The Death of the NHS

The NHS - From Creation and Conception to Failure and Internment

 

In 1946 the newly elected Labour government introduced, with a great fanfare, the National Health Service.  A service which was to provide compete health care from cradle to grave and free at the point of delivery for UK citizens. No longer would the great British public have to worry where the next penny  was coming from to pay the doctor or hospital or for the expensive drugs needed to cure their ailments. But, what that Labour government did not take into account was the fact that whenever something is 'free', it is a natural human tendency for people to take as much as they can get their hands on regardless of the cost to the provider.  Nevertheless, and for 50 years we were reminded time and time again that the NHS was safe in Labour hands. But let me ramble a little before I come back to the subject.

As the proud holder of a medical degree and after four years hospital experience in medicine, surgery, orthopaedics and accident and emergency, it was with some trepidation that I dipped my toe into what I thought was the more family friendly environment of general practice. In those days 'assistant with a view' for three years was the norm despite the fact that it was three years when the senior partners screwed every ounce of working hours out of the junior assistant for a pittance of a salary.

I joined a 5 man practice in south Wales where as the junior, and as well as the normal working day, I covered every Monday and Wednesday night and every other weekend on call. And nights on call, meant covering 10,000 very demanding Welsh patients, hardly seeing the family and rarely getting more than an hour or two of uninterrupted sleep each night - and I was still expected to be in surgery the following morning. And all this for the princely sum of £250 a month while my seniors struggled to exist on a miserly £800. No European Directive maximum working hours in those days; rarely did my actual working week - and I mean physically working - drop below an average of 120 hours a week.

Yes, they were hectic times but there was always light at the end of the tunnel and that tunnel proved to be a literal goldmine of experience. I covered virtually every conceivable emergency from heart attacks to childbirth, meningitis to measles, broken bones to suicides and, as stand in police surgeon, road accidents and drink drivers.

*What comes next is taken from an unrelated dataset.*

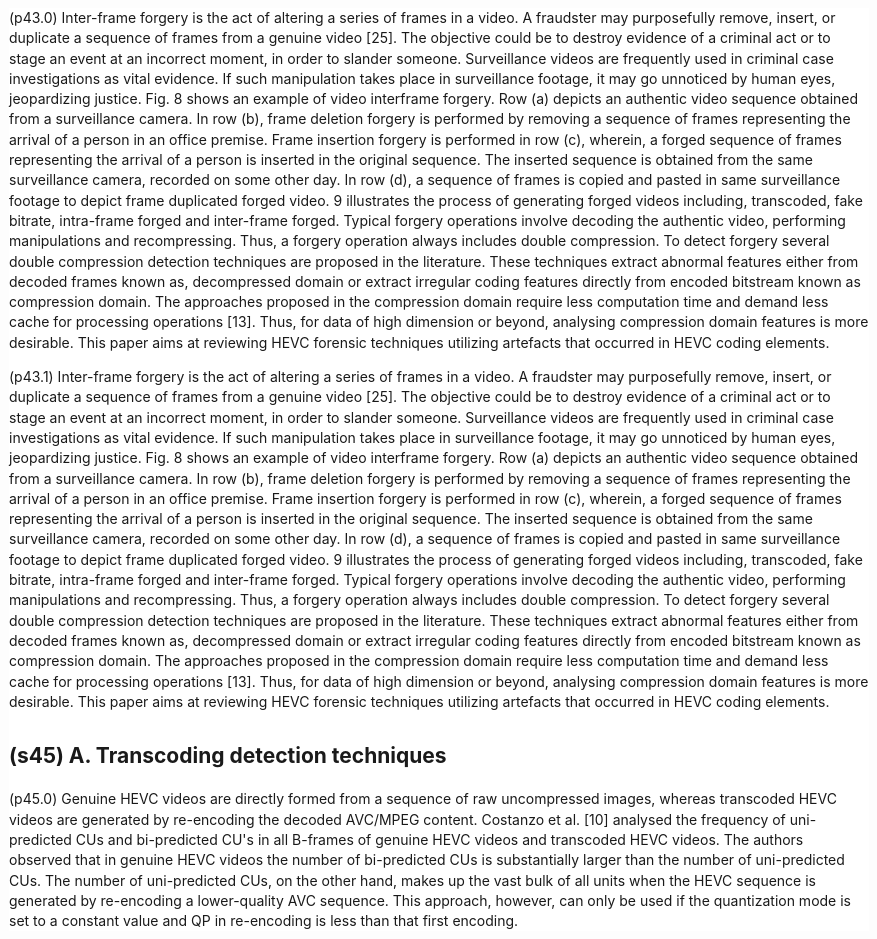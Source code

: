 (p43.0) Inter-frame forgery is the act of altering a series of frames in a video. A fraudster may purposefully remove, insert, or duplicate a sequence of frames from a genuine video [25]. The objective could be to destroy evidence of a criminal act or to stage an event at an incorrect moment, in order to slander someone. Surveillance videos are frequently used in criminal case investigations as vital evidence. If such manipulation takes place in surveillance footage, it may go unnoticed by human eyes, jeopardizing justice. Fig. 8 shows an example of video interframe forgery. Row (a) depicts an authentic video sequence obtained from a surveillance camera. In row (b), frame deletion forgery is performed by removing a sequence of frames representing the arrival of a person in an office premise. Frame insertion forgery is performed in row (c), wherein, a forged sequence of frames representing the arrival of a person is inserted in the original sequence. The inserted sequence is obtained from the same surveillance camera, recorded on some other day. In row (d), a sequence of frames is copied and pasted in same surveillance footage to depict frame duplicated forged video.    9 illustrates the process of generating forged videos including, transcoded, fake bitrate, intra-frame forged and inter-frame forged. Typical forgery operations involve decoding the authentic video, performing manipulations and recompressing. Thus, a forgery operation always includes double compression. To detect forgery several double compression detection techniques are proposed in the literature. These techniques extract abnormal features either from decoded frames known as, decompressed domain or extract irregular coding features directly from encoded bitstream known as compression domain. The approaches proposed in the compression domain require less computation time and demand less cache for processing operations [13]. Thus, for data of high dimension or beyond, analysing compression domain features is more desirable. This paper aims at reviewing HEVC forensic techniques utilizing artefacts that occurred in HEVC coding elements.

(p43.1) Inter-frame forgery is the act of altering a series of frames in a video. A fraudster may purposefully remove, insert, or duplicate a sequence of frames from a genuine video [25]. The objective could be to destroy evidence of a criminal act or to stage an event at an incorrect moment, in order to slander someone. Surveillance videos are frequently used in criminal case investigations as vital evidence. If such manipulation takes place in surveillance footage, it may go unnoticed by human eyes, jeopardizing justice. Fig. 8 shows an example of video interframe forgery. Row (a) depicts an authentic video sequence obtained from a surveillance camera. In row (b), frame deletion forgery is performed by removing a sequence of frames representing the arrival of a person in an office premise. Frame insertion forgery is performed in row (c), wherein, a forged sequence of frames representing the arrival of a person is inserted in the original sequence. The inserted sequence is obtained from the same surveillance camera, recorded on some other day. In row (d), a sequence of frames is copied and pasted in same surveillance footage to depict frame duplicated forged video.    9 illustrates the process of generating forged videos including, transcoded, fake bitrate, intra-frame forged and inter-frame forged. Typical forgery operations involve decoding the authentic video, performing manipulations and recompressing. Thus, a forgery operation always includes double compression. To detect forgery several double compression detection techniques are proposed in the literature. These techniques extract abnormal features either from decoded frames known as, decompressed domain or extract irregular coding features directly from encoded bitstream known as compression domain. The approaches proposed in the compression domain require less computation time and demand less cache for processing operations [13]. Thus, for data of high dimension or beyond, analysing compression domain features is more desirable. This paper aims at reviewing HEVC forensic techniques utilizing artefacts that occurred in HEVC coding elements.
## (s45) A. Transcoding detection techniques
(p45.0) Genuine HEVC videos are directly formed from a sequence of raw uncompressed images, whereas transcoded HEVC videos are generated by re-encoding the decoded AVC/MPEG content. Costanzo et al. [10] analysed the frequency of uni-predicted CUs and bi-predicted CU's in all B-frames of genuine HEVC videos and transcoded HEVC videos. The authors observed that in genuine HEVC videos the number of bi-predicted CUs is substantially larger than the number of uni-predicted CUs. The number of uni-predicted CUs, on the other hand, makes up the vast bulk of all units when the HEVC sequence is generated by re-encoding a lower-quality AVC sequence. This approach, however, can only be used if the quantization mode is set to a constant value and QP in re-encoding is less than that first encoding.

As time went on I had the opportunity move to a less demanding practice in the English shires. There my partners were much more empathetic and presented me with a one in four duty rota and a much more generous pay cheque.  The patients too seemed come out of a different mold than their Welsh counterparts and there were many nights when I would wake in the morning having experienced a full night’s sleep! ! These were good days when I was able to concentrate my time on providing good general practice and begin to specialise in aspects of medicine that appealed to me such as pre hospital emergency care and in flight repatriation medicine. 

But, as time went on, night time demands from an ever expectant public became greater and greater. And, in a small practice, the fact that you head been up most of the night didn't relieve you of having to cope with the overbooked surgery the following morning.  We come back to the argument - when something is 'free' the public will take as much as they can get their hands on - and that includes out-of-hours demands for emergency dandruff, emergency in growing toe nails, emergency toothache (dentists don't do out-of-hours), emergency insomnia, emergency nosebleeds as well as the occasional heart attack,  asthma attack and stroke.

The time had come for a major overhaul of the out-of-hours system in general practice and I was fortunate in being one of the instigators and architects of a near perfect system in the early 1990s. A rota of some 50 GPs based at the local hospital from 6pm until 8am, where two doctors and an experienced nurse would provide complete out-of-hours general practice care for a population of some 100,000 people.  Admittedly the great majority of callers would be expected to attend the hospital clinic to see one of the doctors or the nurse but the other doctor would be out on the road dealing with those genuine emergencies who could not travel.

The whole concept meant an excellent out-of-hours general practice service provided by familiar local doctors who would be working a leisurely 1 in 25 on call rota followed by a day off to catch up on sleep. The system worked well and with few exceptions was popular with patients and doctors. No four hour waits in overburdened A&E departments, no ill qualified 111 telephone operators and no 'NHS at crisis point'.  So what has gone wrong?

Let's go back to the Labour party fanfare - 'The NHS is safe in our hands'.  There is no question whatsoever that the current crisis in the Health Service goes back to the new GP contract introduced in 2002 - by whom?  None other than the 'NHS safe in our hands' Labour party!  Under the new contact agreed by the Labour government, GPs were given the opportunity to drop out of out-of-hours care provision completely. The penalty?  A measly £6000 a year which was soon made up through other means.

And what alternative did the government have in mind to replace the out of hours care - as the current crisis in the NHS proves,  absolutely nothing. We are left with whole counties depending on a nurse for out of hours care; it sometimes takes a doctor 4-6  hours to respond to emergency calls; locum doctors earn over £ 1000 for 12 hour shifts; foreign locum doctors struggle with language ; 4 hour waits to be seen in overburdened casualty departments - the list of catastrophe goes on and on.

Sorry,  the NHS was never safe on Labour hands. A system where service provision is in the demanding  hands of the customer will never work be it a health service or any other public service. The Labour Party introduced the NHS and now they must take the blame for having destroyed it.